Maggie found a faint smile. “Do you really want to⁠—?”

It made her friend colour. “Well then⁠—no. But we would, you know, at a look from you. We’d pack up and be off⁠—as a sacrifice.”

“Ah, make no sacrifice,” said Maggie. “See me through.”

“That’s it⁠—that’s all I want. I should be too base⁠—! Besides,” Fanny went on, “you’re too splendid.”

“Splendid?”

“Splendid. Also, you know, you are all but ‘through.’ You’ve done it,” said Mrs. Assingham. But Maggie only half took it from her.

“What does it strike you that I’ve done?”

“What you wanted. They’re going.”

Maggie continued to look at her. “Is that what I wanted?”

“Oh, it wasn’t for you to say. That was his business.”

“My father’s?” Maggie asked after an hesitation.

“Your father’s. He has chosen⁠—and now she knows. She sees it all before her⁠—and she can’t speak, or resist, or move a little finger. That’s what’s the matter with her,” said Fanny Assingham.

It made a picture, somehow, for the Princess, as they stood there⁠—the picture that the words of others, whatever they might be, always made for her, even when her vision was already charged, better than any words of her own. She saw, round about her, through the chinks of the shutters, the hard glare of nature⁠—saw Charlotte, somewhere in it, virtually at bay, and yet denied the last grace of any protecting truth.
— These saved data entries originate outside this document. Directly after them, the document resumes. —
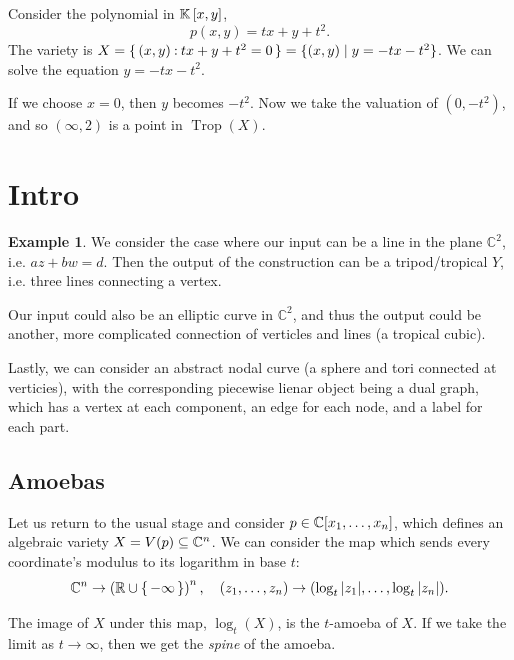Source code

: \documentclass[12pt]{memoir}
\DeclareMathOperator{\Trop}{Trop}
\theoremstyle{definition}
\newtheorem{protoexample}{Example}[section]
\newenvironment{ex}
   {\begin{protoexample}}
   {\end{protoexample}}
\def\CC{{\mathbb C}}
\begin{document}
\begin{Ex}
    Consider the polynomial in $\mathbb{K}\left\lbrack x,y\right\rbrack$,
    $$p(x,y)=tx+y+t^2.$$
    The variety is $X=\{\,(x,y)\mathbin{:} tx+y+t^2=0\,\}=\{ (x,y) \; |\; y = -tx -t^2\}$. We can solve the equation $y=-tx-t^2$.\par 
    If we choose $x=0$, then $y$ becomes $-t^2$. Now we take the valuation of $(0,-t^2)$, and so $(\infty,2)$ is a point in $\Trop(X)$.
\end{Ex}

\section{Intro}



\begin{ex}
    We consider the case where our input can be a line in the plane $\CC^2$, i.e. $az+bw=d$. Then the output of the construction can be a tripod/tropical $Y$, i.e. three lines connecting a vertex.


    Our input could also be an elliptic curve in $\CC^2$, and thus the output could be another, more complicated connection of verticles and lines (a tropical cubic). 


    Lastly, we can consider an abstract nodal curve (a sphere and tori connected at verticies), with the corresponding piecewise lienar object being a dual graph, which has a vertex at each component, an edge for each node, and a label for each part.
\end{ex}


\subsection{Amoebas}


Let us return to the usual stage and consider $p\in\mathbb{C}[x_1,\dots,x_n]$, which defines an algebraic variety $X=V(p)\subseteq\mathbb{C}^n$. We can consider the map which sends every coordinate's modulus to its logarithm in base $t$: 
$$\mathbb{C}^n\to\left(\mathbb{R}\cup\{\,-\infty\,\}\right)^n,\quad (z_1,\dots,z_n)\to(\log_t|z_1|,\dots,\log_t|z_n|).$$


The image of $X$ under this map, $\log_t(X)$, is the $t$-amoeba of $X$. If we take the limit as $t\to\infty$, then we get the \emph{spine} of the amoeba. 
\end{document}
She saw her off somewhere all unaided, pale in her silence and taking in her fate. “Has she told you?” she then asked.

Her companion smiled superior. “I don’t need to be told⁠—either! I see something, thank God, every day.” And then as Maggie might appear to be wondering what, for instance: “I see the long miles of ocean and the dreadful great country, State after State⁠—which have never seemed to me so big or so terrible. I see them at last, day by day and step by step, at the far end⁠—and I see them never come back. But never⁠—simply. I see the extraordinary ‘interesting’ place⁠—which I’ve never been to, you know, and you have⁠—and the exact degree in which she will be expected to be interested.”

“She will be,” Maggie presently replied. “Expected?”

“Interested.”

For a little, after this, their eyes met on it; at the end of which Fanny said: “She’ll be⁠—yes⁠—what she’ll have to be. And it will be⁠—won’t it? for ever and ever.” She spoke as abounding in her friend’s sense, but it made Maggie still only look at her.

These were large words and large visions⁠—all the more that now, really, they spread and spread. In the midst of them, however, Mrs. Assingham had soon enough continued. “When I talk of ‘knowing,’ indeed, I don’t mean it as you would have a right to do. You know because you see⁠—and I don’t see him. I don’t make him out,” she almost crudely confessed.

Maggie again hesitated. “You mean you don’t make out Amerigo?”

But Fanny shook her head, and it was quite as if, as an appeal to one’s intelligence, the making out of Amerigo had, in spite of everything, long been superseded. Then Maggie measured the reach of her allusion, and how what she next said gave her meaning a richness. No other name was to be spoken, and Mrs. Assingham had taken that, without delay, from her eyes⁠—with a discretion, still, that fell short but by an inch. “You know how he feels.”

Maggie at this then slowly matched her headshake. “I know nothing.”

“You know how you feel.”

But again she denied it. “I know nothing. If I did⁠—!”

“Well, if you did?” Fanny asked as she faltered.

She had had enough, however. “I should die,” she said as she turned away.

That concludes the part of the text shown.